I AM not adept at getting a big shop. Actually, I’m not bad at gathering the items. I’m quite tall, so I can retrieve blackcurrant jam from the top shelf without having to go on my tip-toes. I feel sorry for short people, actually, who have to eat strawberry or Value Mixed- Fruit Jam.
The difficulty comes when I reach the checkout. I’m fine at emptying the trolley onto the conveyor belt, and these days I know where to place the baguette so that it doesn’t get lodged against one of the spare dividers and knock the cylinder of barbecue flavour Pringles onto the floor.
It’s the other end of the process which troubles me – the filling of bags. And, even then, it’s not the filling itself, it’s the opening of the bags. For I have a Teflon thumb.
Normally it causes me no pain. I can hold a pen, make a cup of tea and perform all of my morning and late evening ablutions, but ask me to pick up a five pence piece from a tiled floor or open a fresh supermarket carrier bag and you might as well ask me to trap moonlight in a Thermos flask.
I tear the first bag from its holder and hope that it’s pulled the next one open enough for me to jam a finger in. Usually it hasn’t. Then I attempt to rub the little flappy thing to make it open. That doesn’t happen.
Then I look at the handle for the tiny millimetre-width seam and eventually prise the bag open. While this is happening the groceries are piling up, as if in a Tesco version of The Sorcerer’s Apprentice. I feel like a contestant in The Generation Game: everybody around me is making pots with no fuss, while I’ve got clay all over my face and in my ears.
It is at this point that the assistant usually takes pity on me, and tears off eight wide-open bags with a single flick of the wrist. It is then the work of a moment to clear the backlog and look to all the world like a competent adult.

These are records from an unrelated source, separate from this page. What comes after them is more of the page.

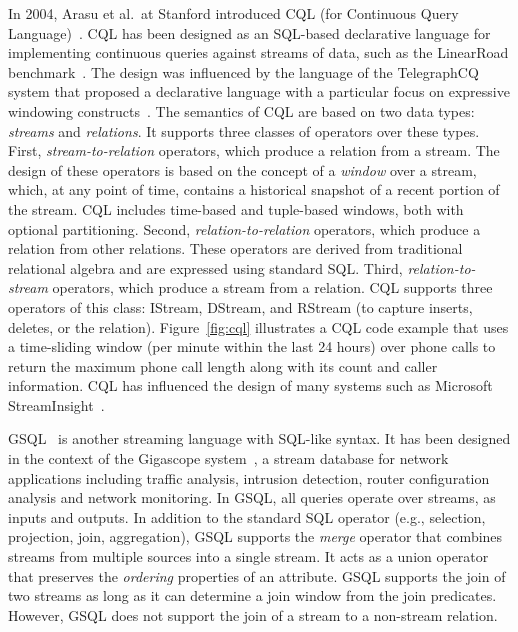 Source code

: In 2004, Arasu et al.\ at Stanford introduced CQL (for Continuous
Query Language)~\cite{arasu_widom_2004}. CQL has been designed as an
SQL-based declarative language for implementing continuous queries
against streams of data, such as the LinearRoad
benchmark~\cite{arasu_et_al_2004}. The design was influenced by the language of
the TelegraphCQ system that proposed a declarative language with a
particular focus on expressive windowing
constructs~\cite{chandrasekaran_et_al_2003}. The semantics of CQL are
based on two data types: \emph{streams} and \emph{relations}. It
supports three classes of operators over these types. First,
\emph{stream-to-relation} operators, which produce a relation from a
stream.  The design of these operators is based on the concept of a
\emph{window} over a stream, which, at any point of time, contains a
historical snapshot of a recent portion of the stream. CQL includes
time-based and tuple-based windows, both with optional
partitioning. Second, \emph{relation-to-relation} operators, which
produce a relation from other relations. These operators are derived
from traditional relational algebra and are expressed using standard
SQL. Third, \emph{relation-to-stream} operators, which produce a
stream from a relation. CQL supports three operators of this class:
IStream, DStream, and RStream (to capture inserts, deletes, or the
relation).  Figure~\ref{fig:cql} illustrates a CQL code example that
uses a time-sliding window (per minute within the last 24 hours) over
phone calls to return the maximum phone call length along with its
count and caller information. CQL has influenced the design of many
systems such as Microsoft StreamInsight~\cite{ali_et_al_2009}.

GSQL~\cite{cranor_et_al_2003} is another streaming  language with SQL-like syntax.
It has been designed in the context of the Gigascope system~\cite{cranor2003gigascope}, a stream database for network applications
including traffic analysis, intrusion detection, router configuration analysis and network monitoring.
In GSQL, all queries operate over streams, as inputs and outputs. 
In addition to the standard SQL operator (e.g., selection, projection, join, aggregation), GSQL supports  the \emph{merge} operator that combines streams from multiple sources into a single stream. It acts as a union operator that preserves the \emph{ordering} properties of an attribute.
GSQL supports the join of two streams as long as it can determine
a join window from the join predicates. However, GSQL does
not support the join of a stream to a non-stream relation.
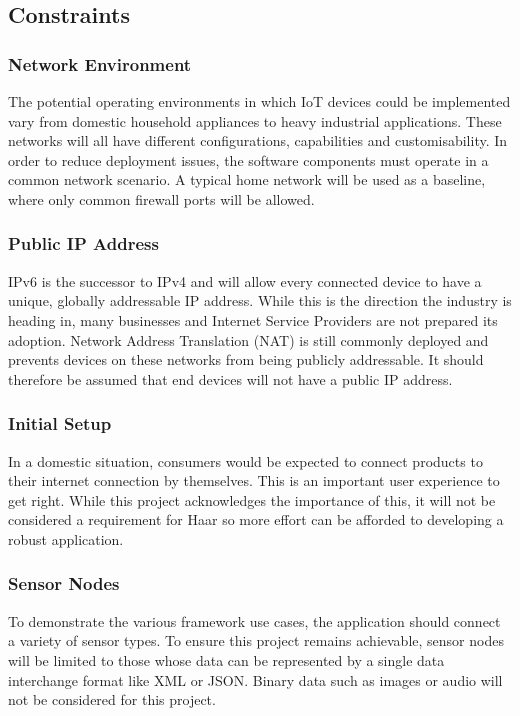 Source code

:     \subsection{Constraints}
      \subsubsection{Network Environment}
        The potential operating environments in which IoT devices could be implemented vary from domestic household appliances to heavy industrial applications. These networks will all have different configurations, capabilities and customisability. In order to reduce deployment issues, the software components must operate in a common network scenario. A typical home network will be used as a baseline, where only common firewall ports will be allowed.

      \subsubsection{Public IP Address}
        IPv6 is the successor to IPv4 and will allow every connected device to have a unique, globally addressable IP address. While this is the direction the industry is heading in, many businesses and Internet Service Providers are not prepared its adoption. Network Address Translation (NAT) is still commonly deployed and prevents devices on these networks from being publicly addressable. It should therefore be assumed that end devices will not have a public IP address.

      \subsubsection{Initial Setup}
        In a domestic situation, consumers would be expected to connect products to their internet connection by themselves. This is an important user experience to get right. While this project acknowledges the importance of this, it will not be considered a requirement for Haar so more effort can be afforded to developing a robust application.

      \subsubsection{Sensor Nodes}
        To demonstrate the various framework use cases, the application should connect a variety of sensor types. To ensure this project remains achievable, sensor nodes will be limited to those whose data can be represented by a single data interchange format like XML or JSON. Binary data such as images or audio will not be considered for this project.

This is assuming, of course, that I am not being assisted by a charity bag packer. I would happily pay a charity bag packer not to pack my shopping. I have a system for filling bags, baked goods in one bag, fridge items in another, etc. The only system charity bag packers have is first come first served, eggs and yoghurt at the bottom, and tins on top of the soft baps.
This is what happens when children are given a job more suited to a grown-up. I have no objection to them doing jobs that adults are unable to do, for example, nipping up chimneys or repairing looms, but packing shopping bags is man’s work.
So it was with the intention of avoiding charity bag packers that I used the self-service check-out facility. And, to begin with, it all went swimmingly. The bag hung invitingly open on the rack. The items glided from trolley to carrier via the bar reader as if nature had intended it. And when the bag was full I tore it away.
But the next bag did not open. It just hung there, its white tongue lolling mockingly in my direction. I pulled it off. It was replaced on the rack by another obstinately closed bag. And as I struggled with my Teflon thumb to open the second bag, I became aware that there was a queue behind me. And I was flying without a co-pilot.
At this point, my body decided things were going far too well and directed a consignment of sweat to my index finger. I struggled some more. I even blew on the bag to try to part the tongue.
Then I heard it, an audible “tut” from the woman behind me. I had to cut the Gordian knot. I turned my back on the woman and surreptitiously pressed one knee on the pad. I have never been so glad to hear the words “Unexpected item in the bagging area.”
Within seconds, a supermarket employee was at my side. I expressed my bafflement, clearly there was nothing in the bagging area. He fiddled about with the machine as I whistled innocently.
Then, as an afterthought, he tore off half a dozen bags. If only I could use my Machiavellian powers for good.